Do Vermonters have a high tax burden?


Are Vermont’s taxes high?

Yes and no. It depends on the tax.

According to the Tax Foundation1, Vermont’s total tax burden of 10.45% is the 9th highest in the nation.

But to respond to that news with the mantra that we must cut taxes is too vague and of little use other than a political slogan. When you pick apart the tax burden, you see huge differences in which taxes put the big dents in our wallets.

It’s not the income tax. Again, according to the Tax Foundation, Vermont’s total income tax burden (combining federal and state income taxes) is 25th highest in the nation, putting us right in the middle of the pack.

How about the sales tax? The Tax Foundation reports that in 2014 Vermont ranked 34th in the nation in sales tax rates. Our sales tax burden is well below the national average.
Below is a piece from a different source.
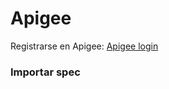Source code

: # Apigee

Registrarse en Apigee: [Apigee login](https://login.apigee.com/login "Apigee login")

### Importar spec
Do you wince every time you pull up to a gas pump and see the listed price? How much of that goes to the state and how does Vermont compare to the rest of the US? The Tax Foundation tells us that Vermont taxes gasoline at 26.7¢ per gallon, giving us the 23rd highest rate in the nation.

If we rank 25th in income taxes, 34th in sales tax and 23rd in gasoline tax, how do we end up ranked 9th in total tax burden?

The answer is the property tax. The news is bad no matter how you slice it.

If you look at property taxes in terms of percentage of median home value, Vermont comes in 9th highest at 1.59%.2

In 2011 Vermont was 5th highest state in property taxes per resident.

It gets worse. If you consider property tax as percentage of income, Vermont ranks 2nd highest at 10.5%.
Ironically, some of the problem lies in Vermont’s strong housing market. In 2012 Vermont’s median home value was $216,900 compared with the national median of $171,900. From 2007 to 2012, homes values in Vermont increased 5.6% while in the nation they decreased by 11%. Prudent Vermont lenders and frugal homeowners avoided the housing crash and are paying for it with a higher property tax burden.

Our property taxes are too high and we deserve relief.

And that is largely a local issue, since the bulk of property taxes are set by each community to pay for schools and municipalities. This is one tax over which local voters have some control.

What is the answer?
It’s easy to say to cut taxes, but that is too simplistic. If you had this problem with your household budget, you would look at two approaches: cut expenses and increase income. The second is harder to do than the first. And when you cut expenses, you make hard choices in deciding what you can do with less of or even without.

You have the same two options with property taxes, but there is also a third: redistribution. We can look at where to cut, and we can explore bringing more money into the community. We can also explore finding other ways to fund our schools, pave our city streets, and provide other municipal services. It takes will and creativity on the part of our managers and local boards. The people will have to make the final decisions with their ballots.

Voters should also look at their property tax bills to see the split between the school tax and the municipal tax to see which one is costing them more. In Barre City, the split between the school and the municipal portions of the property tax is interesting and unique. In 2011, Barre City ranked 266th in per pupil spending.3 Spaulding High School was dead last. That is reflected in the relatively low school tax rate on the bill. Barre City’s municipal tax was the 3rd highest in the state.4 The property tax burden in our community is lopsided on the side of the municipality.